简体   繁体   English

将每 2 个连续记录合并为 1 个

[英]Merge every 2 consecutive records into 1

I have a pre-processed table which I want to group every pair into one record containing data from fields of both records.我有一个预处理表,我想将每一对组合成一个记录,其中包含来自两个记录字段的数据。

|-------------------|-----|----|
|Timestamp          |Event|User|
|-------------------|-----|----|
|17/03/2020 03:22:00|Start|1   |
|17/03/2020 03:22:05|End  |1   |
|17/03/2020 03:22:10|Start|2   |
|17/03/2020 03:22:15|End  |2   |
|17/03/2020 03:23:00|Start|1   |
|17/03/2020 03:23:22|End  |1   |
|-------------------|-----|----|

The query should return:查询应返回:

|-------------------|-------------------|----|
|StartTimestamp     |EndTimestamp       |User|
|-------------------|-------------------|----|
|17/03/2020 03:22:00|17/03/2020 03:22:05|1   |
|17/03/2020 03:22:10|17/03/2020 03:22:15|2   |
|17/03/2020 03:23:00|17/03/2020 03:23:22|1   |
|-------------------|-------------------|----|

You can safely assume that every 2 records is the correct pair (events are Start and End respectively, and User is the same) since the table is pre-filtered.您可以放心地假设每 2 条记录都是正确的对(事件分别是 Start 和 End,并且 User 是相同的),因为该表已预先过滤。

EDIT: Sorry, I forgot to mention that having multiple pairs for a single user is allowed.编辑:抱歉,我忘了提到允许单个用户拥有多对。 I've adjusted the example table above to show that.我已经调整了上面的示例表以显示这一点。
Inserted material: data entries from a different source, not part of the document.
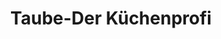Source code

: ---
title: "Taube-Der Küchenprofi"
url: /brandenburg-an-der-havel/taube-der-kuechenprofi/
shop: Küchen
---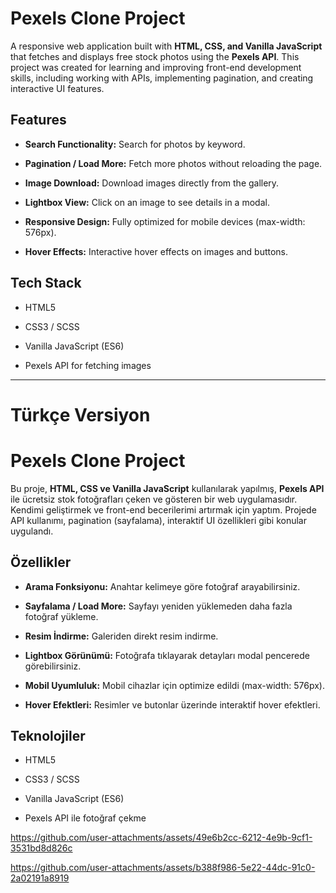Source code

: # Pexels Clone Project

A responsive web application built with **HTML, CSS, and Vanilla JavaScript** that fetches and displays free stock photos using the **Pexels API**. This project was created for learning and improving front-end development skills, including working with APIs, implementing pagination, and creating interactive UI features.

## Features

- **Search Functionality:** Search for photos by keyword.

- **Pagination / Load More:** Fetch more photos without reloading the page.

- **Image Download:** Download images directly from the gallery.
  
- **Lightbox View:** Click on an image to see details in a modal.

- **Responsive Design:** Fully optimized for mobile devices (max-width: 576px).

- **Hover Effects:** Interactive hover effects on images and buttons.

## Tech Stack

- HTML5
  
- CSS3 / SCSS
  
- Vanilla JavaScript (ES6)
  
- Pexels API for fetching images





-----------------------

# Türkçe Versiyon

# Pexels Clone Project

Bu proje, **HTML, CSS ve Vanilla JavaScript** kullanılarak yapılmış, **Pexels API** ile ücretsiz stok fotoğrafları çeken ve gösteren bir web uygulamasıdır. Kendimi geliştirmek ve front-end becerilerimi artırmak için yaptım. Projede API kullanımı, pagination (sayfalama), interaktif UI özellikleri gibi konular uygulandı.

## Özellikler

- **Arama Fonksiyonu:** Anahtar kelimeye göre fotoğraf arayabilirsiniz.
  
- **Sayfalama / Load More:** Sayfayı yeniden yüklemeden daha fazla fotoğraf yükleme.
  
- **Resim İndirme:** Galeriden direkt resim indirme.
  
- **Lightbox Görünümü:** Fotoğrafa tıklayarak detayları modal pencerede görebilirsiniz.
  
- **Mobil Uyumluluk:** Mobil cihazlar için optimize edildi (max-width: 576px).
  
- **Hover Efektleri:** Resimler ve butonlar üzerinde interaktif hover efektleri.

## Teknolojiler

- HTML5
  
- CSS3 / SCSS
  
- Vanilla JavaScript (ES6)
  
- Pexels API ile fotoğraf çekme





https://github.com/user-attachments/assets/49e6b2cc-6212-4e9b-9cf1-3531bd8d826c





https://github.com/user-attachments/assets/b388f986-5e22-44dc-91c0-2a02191a8919



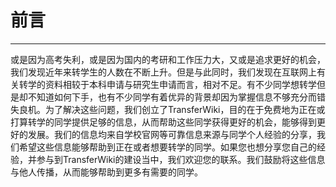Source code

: # 前言

***

或是因为高考失利，或是因为国内的考研和工作压力大，又或是追求更好的机会，我们发现近年来转学生的人数在不断上升。但是与此同时，我们发现在互联网上有关转学的资料相较于本科申请与研究生申请而言，相对不足。有不少同学想转学但是却不知道如何下手，也有不少同学有着优异的背景却因为掌握信息不够充分而错失良机。为了解决这些问题，我们创立了TransferWiki，目的在于免费地为正在或打算转学的同学提供足够的信息，从而帮助这些同学获得更好的机会，能够得到更好的发展。我们的信息均来自学校官网等可靠信息来源与同学个人经验的分享，我们希望这些信息能够帮助到正在或者想要转学的同学。如果您也想分享您自己的经验，并参与到TransferWiki的建设当中，我们欢迎您的联系。我们鼓励将这些信息与他人传播，从而能够帮助到更多有需要的同学。
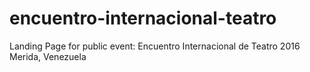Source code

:# encuentro-internacional-teatro
Landing Page for public event: Encuentro Internacional de Teatro 2016 Merida, Venezuela
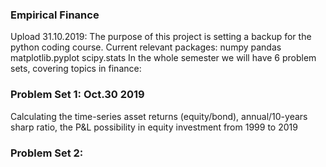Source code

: ### Empirical Finance
Upload 31.10.2019:
The purpose of this project is setting a backup for the python coding course.
Current relevant packages: numpy pandas matplotlib.pyplot scipy.stats 
In the whole semester we will have 6 problem sets, covering topics in finance:
### Problem Set 1: Oct.30 2019
Calculating the time-series asset returns (equity/bond), annual/10-years sharp ratio, the P&L possibility in equity investment from 1999 to 2019
### Problem Set 2:
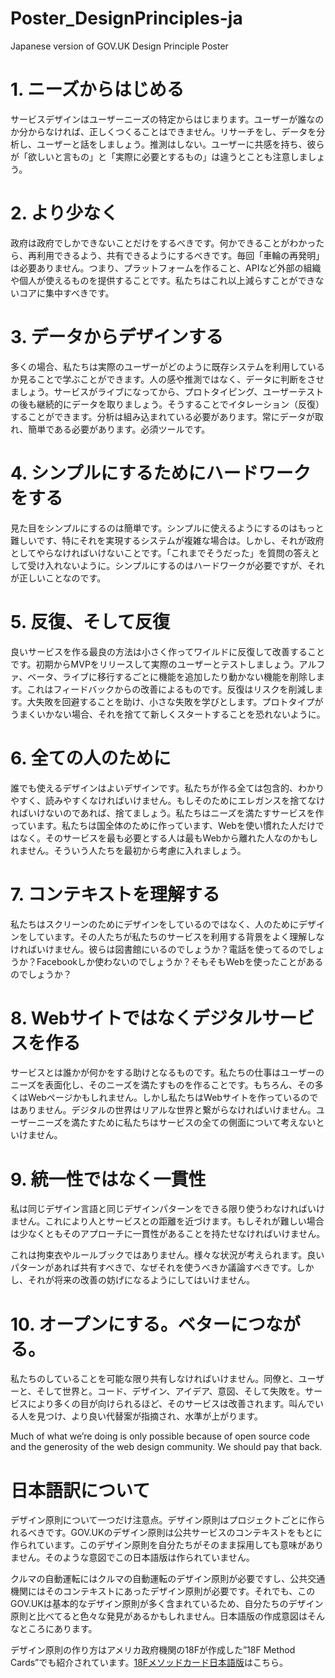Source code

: # Poster_DesignPrinciples-ja
Japanese version of GOV.UK Design Principle Poster

# 1. ニーズからはじめる
サービスデザインはユーザーニーズの特定からはじまります。ユーザーが誰なのか分からなければ、正しくつくることはできません。リサーチをし、データを分析し、ユーザーと話をしましょう。推測はしない。ユーザーに共感を持ち、彼らが「欲しいと言もの」と「実際に必要とするもの」は違うとことも注意しましょう。

# 2. より少なく
政府は政府でしかできないことだけをするべきです。何かできることがわかったら、再利用できるよう、共有できるようにするべきです。毎回「車輪の再発明」は必要ありません。つまり、プラットフォームを作ること、APIなど外部の組織や個人が使えるものを提供することです。私たちはこれ以上減らすことができないコアに集中すべきです。

# 3. データからデザインする
多くの場合、私たちは実際のユーザーがどのように既存システムを利用しているか見ることで学ぶことができます。人の感や推測ではなく、データに判断をさせましょう。サービスがライブになってから、プロトタイピング、ユーザーテストの後も継続的にデータを取りましょう。そうすることでイタレーション（反復）することができます。分析は組み込まれている必要があります。常にデータが取れ、簡単である必要があります。必須ツールです。

# 4. シンプルにするためにハードワークをする
見た目をシンプルにするのは簡単です。シンプルに使えるようにするのはもっと難しいです、特にそれを実現するシステムが複雑な場合は。しかし、それが政府としてやらなければいけないことです。「これまでそうだった」を質問の答えとして受け入れないように。シンプルにするのはハードワークが必要ですが、それが正しいことなのです。

# 5. 反復、そして反復
良いサービスを作る最良の方法は小さく作ってワイルドに反復して改善することです。初期からMVPをリリースして実際のユーザーとテストしましょう。アルファ、ベータ、ライブに移行するごとに機能を追加したり動かない機能を削除します。これはフィードバックからの改善によるものです。反復はリスクを削減します。大失敗を回避することを助け、小さな失敗を学びとします。プロトタイプがうまくいかない場合、それを捨てて新しくスタートすることを恐れないように。

# 6. 全ての人のために
誰でも使えるデザインはよいデザインです。私たちが作る全ては包含的、わかりやすく、読みやすくなければいけません。もしそのためにエレガンスを捨てなければいけないのであれば、捨てましょう。私たちはニーズを満たすサービスを作っています。私たちは国全体のために作っています、Webを使い慣れた人だけではなく。そのサービスを最も必要とする人は最もWebから離れた人なのかもしれません。そういう人たちを最初から考慮に入れましょう。

# 7. コンテキストを理解する
私たちはスクリーンのためにデザインをしているのではなく、人のためにデザインをしています。その人たちが私たちのサービスを利用する背景をよく理解しなければいけません。彼らは図書館にいるのでしょうか？電話を使ってるのでしょうか？Facebookしか使わないのでしょうか？そもそもWebを使ったことがあるのでしょうか？

# 8. Webサイトではなくデジタルサービスを作る
サービスとは誰かが何かをする助けとなるものです。私たちの仕事はユーザーのニーズを表面化し、そのニーズを満たすものを作ることです。もちろん、その多くはWebページかもしれません。しかし私たちはWebサイトを作っているのではありません。デジタルの世界はリアルな世界と繋がらなければいけません。ユーザーニーズを満たすために私たちはサービスの全ての側面について考えないといけません。

# 9. 統一性ではなく一貫性
私は同じデザイン言語と同じデザインパターンをできる限り使うわなければいけません。これにより人とサービスとの距離を近づけます。もしそれが難しい場合は少なくともそのアプローチに一貫性があることを持たせなければいけません。

これは拘束衣やルールブックではありません。様々な状況が考えられます。良いパターンがあれば共有すべきで、なぜそれを使うべきか議論すべきです。しかし、それが将来の改善の妨げになるようにしてはいけません。

# 10. オープンにする。ベターにつながる。
私たちのしていることを可能な限り共有しなければいけません。同僚と、ユーザーと、そして世界と。コード、デザイン、アイデア、意図、そして失敗を。サービスにより多くの目が向けられるほど、そのサービスは改善されます。叫んでいる人を見つけ、より良い代替案が指摘され、水準が上がります。

Much of what we’re doing is only possible because of open source code and the generosity of the web design community. We should pay that back.

# 日本語訳について
デザイン原則について一つだけ注意点。デザイン原則はプロジェクトごとに作られるべきです。GOV.UKのデザイン原則は公共サービスのコンテキストをもとに作られています。このデザイン原則を自分たちがそのまま採用しても意味がありません。そのような意図でこの日本語版は作られていません。

クルマの自動運転にはクルマの自動運転のデザイン原則が必要ですし、公共交通機関にはそのコンテキストにあったデザイン原則が必要です。それでも、このGOV.UKは基本的なデザイン原則が多く含まれているため、自分たちのデザイン原則と比べてると色々な発見があるかもしれません。日本語版の作成意図はそんなところにあります。

デザイン原則の作り方はアメリカ政府機関の18Fが作成した”18F Method Cards”でも紹介されています。[18Fメソッドカード日本語版](https://github.com/and-design/f18-method-cards "18Fメソッドカード日本語版")はこちら。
As suggested, this should do what you want :正如所建议的,这应该做你想做的:

SELECT
     MIN(Timestamp) AS StartTimestamp,
     MAX(Timestamp) AS EndTimestamp,
     User
FROM 
     mytable
GROUP BY User;

EDIT : As a user id can appear multiple times, in multiple groups, see the following query :编辑:由于用户 ID 可以在多个组中多次出现,请参阅以下查询:

WITH cte AS (
     SELECT mt.*, ROW_NUMBER() OVER(ORDER BY time) AS rn FROM mytable mt
)
SELECT 
     t1.userid,
     t1.time AS StartTimestamp, 
     t2.time AS EndTimestamp
FROM cte t1
JOIN cte t2 ON t1.rn+1 = t2.rn
WHERE t1.event = 'Start'

WITH DEMO HERE 这里有演示

You can use row_number() & do conditional aggregation :您可以使用row_number()并进行条件聚合:

select user, 
       min(case when event = 'Start' then timestamp end) as starttimestamp,
       min(case when event = 'End' then timestamp end) as endtimestamp
from (select t.*, 
             row_number() over (partition by user, event order by timestamp) as seq
      from table t
     ) t
group by user, seq;

I would suggest using lead() or a cumulative min() :我建议使用lead()或累积min()

select t.*
from (select t.*,
             min(case when event = 'End' then timestamp end) over (partition by user order by timestamp desc) as end_time
      from t
     ) t
where event = 'Start';

Number the rows per user and event to get to event numbers.对每个用户和事件的行进行编号以获取事件编号。 Then join event starts with event ends.然后加入事件开始事件结束。

with s as
(
  select
    [user], timestamp,
    row_number() over (partition by [user] order by timestamp) as event_number
  from mytable
  where event = 'Start'
)
, e as
(
  select
    [user], timestamp,
    row_number() over (partition by [user] order by timestamp) as event_number
  from mytable
  where event = 'End'
)
select s.[user], s.timestamp as start_time, e.timestamp as end_time
from s
join e on e.[user] = s.[user] and e.event_number = s.event_number
order by start_time;

Use a left outer join, if you want to show events that have started but not ended yet.如果要显示已开始但尚未结束的事件,请使用左外连接。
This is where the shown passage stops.